続きになります。参考資料は10冊以上読んだこともあり、内容は多岐に渡っている印象です。一方で本質的な軸はあまり変わっていない印象も受けており、ある程度簡易にまとめられたという感覚も持っています。
4 時間と効率のマネジメント
私が学び始めた時の会計学には、ある一時点を捉える「切り取り」の要素が強かった気がします。実際に金融機関で働いていた時に目にしていた決算書は、あくまでその時点の企業の実体の近似値でしかありません。しかも、その決算が出来上がるのは実際の決算日から3ヶ月程度経過した時間のズレが生じています。
しっくり来たのは会計学に「時間」という概念が、具体的に入って来てからと認識しています。単純なお金のやり取りだけでなく、そこに時間の概念が加わることでとても深みのある解釈が生まれました。
売上ー費用=利益という方程式が、私は嫌いです。費用が売上に本当に貢献していたか、わからないからです。時給と言う概念が、私は嫌いです。給料は顧客満足から生まれるものであり、時間内に行った労働が本当に付加価値を生んでいるかは分からないからです。
労働に時間の概念を持ち込むことで、付加価値を生んでいない労働に割いている時間を可視化することが出来ます。「忙しい」が顧客満足に貢献していないのであれば、それは無駄に動いたことの証明です。極論を言うと「寝ていた方が良い」とまで言えるでしょう。
労働時間に対して、生み出した付加価値をもし完全に可視化することが出来る世界になれば、人件費に悩むことは無いのではないかと思います。世の中から不公平感を取り去ることが出来る…のかもしれません。
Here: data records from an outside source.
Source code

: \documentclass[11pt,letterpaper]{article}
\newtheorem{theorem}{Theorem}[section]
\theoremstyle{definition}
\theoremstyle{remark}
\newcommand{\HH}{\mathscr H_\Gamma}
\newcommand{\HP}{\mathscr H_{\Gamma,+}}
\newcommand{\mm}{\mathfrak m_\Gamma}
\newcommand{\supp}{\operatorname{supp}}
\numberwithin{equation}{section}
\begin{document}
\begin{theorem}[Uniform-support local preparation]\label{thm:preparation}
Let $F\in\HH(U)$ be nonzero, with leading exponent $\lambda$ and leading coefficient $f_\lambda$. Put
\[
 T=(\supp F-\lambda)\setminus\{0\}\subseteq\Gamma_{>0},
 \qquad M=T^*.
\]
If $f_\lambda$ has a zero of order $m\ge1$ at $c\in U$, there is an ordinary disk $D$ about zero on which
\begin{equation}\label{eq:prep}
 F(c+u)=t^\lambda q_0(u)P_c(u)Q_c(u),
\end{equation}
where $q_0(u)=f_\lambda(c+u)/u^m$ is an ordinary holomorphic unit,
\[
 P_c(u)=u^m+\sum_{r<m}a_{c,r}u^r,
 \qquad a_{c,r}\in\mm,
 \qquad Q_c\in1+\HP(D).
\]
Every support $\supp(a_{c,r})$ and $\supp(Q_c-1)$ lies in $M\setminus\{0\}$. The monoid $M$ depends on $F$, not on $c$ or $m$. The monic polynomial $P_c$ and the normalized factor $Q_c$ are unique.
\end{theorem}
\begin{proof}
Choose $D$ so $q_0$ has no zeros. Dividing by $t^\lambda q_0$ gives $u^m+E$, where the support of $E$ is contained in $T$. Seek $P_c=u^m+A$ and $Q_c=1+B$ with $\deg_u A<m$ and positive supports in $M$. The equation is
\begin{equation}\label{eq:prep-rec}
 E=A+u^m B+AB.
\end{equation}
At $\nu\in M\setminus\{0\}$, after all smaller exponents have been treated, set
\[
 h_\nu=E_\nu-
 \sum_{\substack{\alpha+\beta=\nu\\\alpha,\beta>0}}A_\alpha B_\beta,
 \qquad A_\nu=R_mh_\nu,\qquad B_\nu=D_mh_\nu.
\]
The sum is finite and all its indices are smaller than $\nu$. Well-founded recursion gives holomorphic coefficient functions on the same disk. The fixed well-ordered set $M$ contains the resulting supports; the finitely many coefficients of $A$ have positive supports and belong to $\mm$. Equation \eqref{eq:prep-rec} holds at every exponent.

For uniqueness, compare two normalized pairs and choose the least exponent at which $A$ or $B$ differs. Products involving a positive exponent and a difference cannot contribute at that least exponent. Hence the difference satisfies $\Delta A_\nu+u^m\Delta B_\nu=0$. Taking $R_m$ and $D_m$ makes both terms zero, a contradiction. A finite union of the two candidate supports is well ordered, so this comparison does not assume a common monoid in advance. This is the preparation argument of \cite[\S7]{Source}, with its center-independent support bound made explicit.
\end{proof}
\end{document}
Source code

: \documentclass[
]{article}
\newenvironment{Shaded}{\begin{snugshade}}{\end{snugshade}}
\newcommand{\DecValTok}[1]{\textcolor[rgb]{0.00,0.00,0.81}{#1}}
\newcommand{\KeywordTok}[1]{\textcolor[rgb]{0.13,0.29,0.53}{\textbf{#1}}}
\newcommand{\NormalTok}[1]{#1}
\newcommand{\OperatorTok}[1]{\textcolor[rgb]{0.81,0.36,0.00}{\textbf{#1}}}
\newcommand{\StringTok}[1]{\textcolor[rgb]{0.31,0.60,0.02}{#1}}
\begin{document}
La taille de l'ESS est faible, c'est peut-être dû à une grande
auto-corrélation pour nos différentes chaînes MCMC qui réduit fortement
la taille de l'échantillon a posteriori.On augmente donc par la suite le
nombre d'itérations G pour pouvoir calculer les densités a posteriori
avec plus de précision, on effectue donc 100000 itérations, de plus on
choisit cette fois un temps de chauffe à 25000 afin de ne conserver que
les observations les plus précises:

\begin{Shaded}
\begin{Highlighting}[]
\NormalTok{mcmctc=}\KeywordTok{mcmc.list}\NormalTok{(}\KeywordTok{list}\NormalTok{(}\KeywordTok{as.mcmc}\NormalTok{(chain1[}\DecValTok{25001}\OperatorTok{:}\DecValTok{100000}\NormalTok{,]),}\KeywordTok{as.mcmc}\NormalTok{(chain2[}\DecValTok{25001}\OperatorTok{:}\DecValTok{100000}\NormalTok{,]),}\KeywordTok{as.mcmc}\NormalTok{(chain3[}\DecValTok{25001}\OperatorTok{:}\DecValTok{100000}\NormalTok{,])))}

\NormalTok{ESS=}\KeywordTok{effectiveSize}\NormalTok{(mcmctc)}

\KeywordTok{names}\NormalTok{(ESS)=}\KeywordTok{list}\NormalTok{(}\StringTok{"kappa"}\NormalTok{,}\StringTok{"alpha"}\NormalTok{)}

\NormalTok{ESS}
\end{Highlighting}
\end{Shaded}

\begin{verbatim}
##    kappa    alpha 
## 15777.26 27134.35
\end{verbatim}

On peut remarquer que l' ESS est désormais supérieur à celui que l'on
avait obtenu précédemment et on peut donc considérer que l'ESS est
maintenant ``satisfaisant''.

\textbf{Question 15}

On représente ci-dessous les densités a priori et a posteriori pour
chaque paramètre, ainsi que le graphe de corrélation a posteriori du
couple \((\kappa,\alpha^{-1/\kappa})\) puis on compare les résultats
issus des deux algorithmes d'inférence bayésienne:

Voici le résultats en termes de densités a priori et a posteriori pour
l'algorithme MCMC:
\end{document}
まぁ、難しいというかムリでしょうけど。
売上高をもっと「顧客満足への貢献度合い」と捉えて、自分の仕事を「そのためにどれだけ貢献できたか?」とすれば、単に時間を不要な労働に忙殺されることは少なくとも減ると思います。成果に繋がらない「時間」も「コスト」もいかに最小化するのかに対しては、やはり会計学の考え方は重要であると再認識する次第です。
目的があれば、会計学は有効な手段の一つです。
5 損得判断と意志決定
意志決定をする上でも、具体的な金額にして可視化することは大切であると考えます。特に過ぎ去って変えられない過去の事実に固執して、将来の意思決定を誤らないことは企業でも個人でも無視できません。
人の判断において、目に見えやすいことや印象深いモノに引きずられがちであることは、十分注意する必要があります。例えばコンビニにおいてあまり値引きがされない事例は、廃棄をすることの方が値引きをするよりも将来のキャッシュフローを増やす事例として挙げられています。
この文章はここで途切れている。